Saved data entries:
▬▬▬
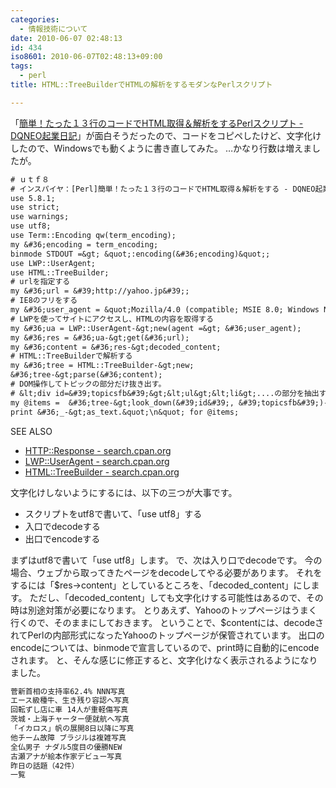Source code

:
```yaml
---
categories:
  - 情報技術について
date: 2010-06-07 02:48:13
id: 434
iso8601: 2010-06-07T02:48:13+09:00
tags:
  - perl
title: HTML::TreeBuilderでHTMLの解析をするモダンなPerlスクリプト

---
```


<p>「<a href="http://dqn.sakusakutto.jp/2010/06/perlhtml.html" target="_blank">簡単！たった１３行のコードでHTML取得＆解析をするPerlスクリプト - DQNEO起業日記</a>」が面白そうだったので、コードをコピペしたけど、文字化けしたので、Windowsでも動くように書き直してみた。
&#133;かなり行数は増えましたが。</p>

```default
# ｕｔｆ８
# インスパイヤ：[Perl]簡単！たった１３行のコードでHTML取得＆解析をする - DQNEO起業日記 &lt;http://dqn.sakusakutto.jp/2010/06/perlhtml.html&gt;
use 5.8.1;
use strict;
use warnings;
use utf8;
use Term::Encoding qw(term_encoding);
my &#36;encoding = term_encoding;
binmode STDOUT =&gt; &quot;:encoding(&#36;encoding)&quot;;
use LWP::UserAgent;
use HTML::TreeBuilder;
# urlを指定する
my &#36;url = &#39;http://yahoo.jp&#39;;
# IE8のフリをする
my &#36;user_agent = &quot;Mozilla/4.0 (compatible; MSIE 8.0; Windows NT 6.1; Trident/4.0)&quot;;
# LWPを使ってサイトにアクセスし、HTMLの内容を取得する
my &#36;ua = LWP::UserAgent-&gt;new(agent =&gt; &#36;user_agent);
my &#36;res = &#36;ua-&gt;get(&#36;url);
my &#36;content = &#36;res-&gt;decoded_content;
# HTML::TreeBuilderで解析する
my &#36;tree = HTML::TreeBuilder-&gt;new;
&#36;tree-&gt;parse(&#36;content);
# DOM操作してトピックの部分だけ抜き出す。
# &lt;div id=&#39;topicsfb&#39;&gt;&lt;ul&gt;&lt;li&gt;....の部分を抽出する
my @items =  &#36;tree-&gt;look_down(&#39;id&#39;, &#39;topicsfb&#39;)-&gt;find(&#39;li&#39;);
print &#36;_-&gt;as_text.&quot;\n&quot; for @items;
```

<div>
<p>SEE ALSO</p>
<ul>
<li><a href="http://search.cpan.org/dist/HTTP-Message/lib/HTTP/Response.pm" target="_blank">HTTP::Response - search.cpan.org</a></li>
<li><a href="http://search.cpan.org/dist/libwww-perl/lib/LWP/UserAgent.pm" target="_blank">LWP::UserAgent - search.cpan.org</a></li>
<li><a href="http://search.cpan.org/dist/HTML-Tree/lib/HTML/TreeBuilder.pm" target="_blank">HTML::TreeBuilder - search.cpan.org</a></li>
</ul>
</div>

<p>
文字化けしないようにするには、以下の三つが大事です。</p>

<ul>
<li>スクリプトをutf8で書いて、「use utf8」する</li>
<li>入口でdecodeする</li>
<li>出口でencodeする</li>
</ul>

<p>まずはutf8で書いて「use utf8」します。
で、次は入り口でdecodeです。
今の場合、ウェブから取ってきたページをdecodeしてやる必要があります。
それをするには「&#36;res->content」としているところを、「decoded_content」にします。
ただし、「decoded_content」しても文字化けする可能性はあるので、その時は別途対策が必要になります。
とりあえず、Yahooのトップページはうまく行くので、そのままにしておきます。
ということで、&#36;contentには、decodeされてPerlの内部形式になったYahooのトップページが保管されています。
出口のencodeについては、binmodeで宣言しているので、print時に自動的にencodeされます。
と、そんな感じに修正すると、文字化けなく表示されるようになりました。</p>

```default
菅新首相の支持率62.4% NNN写真
エース級種牛、生き残り容認へ写真
回転ずし店に車 14人が重軽傷写真
茨城・上海チャーター便就航へ写真
「イカロス」帆の展開8日以降に写真
他チーム故障 ブラジルは複雑写真
全仏男子 ナダル5度目の優勝NEW
古瀬アナが絵本作家デビュー写真
昨日の話題（42件）
一覧
```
▬▬▬
Description of the task
Although the records contain pictures, the copy should hold only their text, reproduced exactly.

Solution to the exercise
Source code

:
```yaml
---
categories:
  - 情報技術について
date: 2010-06-07 02:48:13
id: 434
iso8601: 2010-06-07T02:48:13+09:00
tags:
  - perl
title: HTML::TreeBuilderでHTMLの解析をするモダンなPerlスクリプト

---
```


<p>「<a href="http://dqn.sakusakutto.jp/2010/06/perlhtml.html" target="_blank">簡単！たった１３行のコードでHTML取得＆解析をするPerlスクリプト - DQNEO起業日記</a>」が面白そうだったので、コードをコピペしたけど、文字化けしたので、Windowsでも動くように書き直してみた。
&#133;かなり行数は増えましたが。</p>

```default
# ｕｔｆ８
# インスパイヤ：[Perl]簡単！たった１３行のコードでHTML取得＆解析をする - DQNEO起業日記 &lt;http://dqn.sakusakutto.jp/2010/06/perlhtml.html&gt;
use 5.8.1;
use strict;
use warnings;
use utf8;
use Term::Encoding qw(term_encoding);
my &#36;encoding = term_encoding;
binmode STDOUT =&gt; &quot;:encoding(&#36;encoding)&quot;;
use LWP::UserAgent;
use HTML::TreeBuilder;
# urlを指定する
my &#36;url = &#39;http://yahoo.jp&#39;;
# IE8のフリをする
my &#36;user_agent = &quot;Mozilla/4.0 (compatible; MSIE 8.0; Windows NT 6.1; Trident/4.0)&quot;;
# LWPを使ってサイトにアクセスし、HTMLの内容を取得する
my &#36;ua = LWP::UserAgent-&gt;new(agent =&gt; &#36;user_agent);
my &#36;res = &#36;ua-&gt;get(&#36;url);
my &#36;content = &#36;res-&gt;decoded_content;
# HTML::TreeBuilderで解析する
my &#36;tree = HTML::TreeBuilder-&gt;new;
&#36;tree-&gt;parse(&#36;content);
# DOM操作してトピックの部分だけ抜き出す。
# &lt;div id=&#39;topicsfb&#39;&gt;&lt;ul&gt;&lt;li&gt;....の部分を抽出する
my @items =  &#36;tree-&gt;look_down(&#39;id&#39;, &#39;topicsfb&#39;)-&gt;find(&#39;li&#39;);
print &#36;_-&gt;as_text.&quot;\n&quot; for @items;
```

<div>
<p>SEE ALSO</p>
<ul>
<li><a href="http://search.cpan.org/dist/HTTP-Message/lib/HTTP/Response.pm" target="_blank">HTTP::Response - search.cpan.org</a></li>
<li><a href="http://search.cpan.org/dist/libwww-perl/lib/LWP/UserAgent.pm" target="_blank">LWP::UserAgent - search.cpan.org</a></li>
<li><a href="http://search.cpan.org/dist/HTML-Tree/lib/HTML/TreeBuilder.pm" target="_blank">HTML::TreeBuilder - search.cpan.org</a></li>
</ul>
</div>

<p>
文字化けしないようにするには、以下の三つが大事です。</p>

<ul>
<li>スクリプトをutf8で書いて、「use utf8」する</li>
<li>入口でdecodeする</li>
<li>出口でencodeする</li>
</ul>

<p>まずはutf8で書いて「use utf8」します。
で、次は入り口でdecodeです。
今の場合、ウェブから取ってきたページをdecodeしてやる必要があります。
それをするには「&#36;res->content」としているところを、「decoded_content」にします。
ただし、「decoded_content」しても文字化けする可能性はあるので、その時は別途対策が必要になります。
とりあえず、Yahooのトップページはうまく行くので、そのままにしておきます。
ということで、&#36;contentには、decodeされてPerlの内部形式になったYahooのトップページが保管されています。
出口のencodeについては、binmodeで宣言しているので、print時に自動的にencodeされます。
と、そんな感じに修正すると、文字化けなく表示されるようになりました。</p>

```default
菅新首相の支持率62.4% NNN写真
エース級種牛、生き残り容認へ写真
回転ずし店に車 14人が重軽傷写真
茨城・上海チャーター便就航へ写真
「イカロス」帆の展開8日以降に写真
他チーム故障 ブラジルは複雑写真
全仏男子 ナダル5度目の優勝NEW
古瀬アナが絵本作家デビュー写真
昨日の話題（42件）
一覧
```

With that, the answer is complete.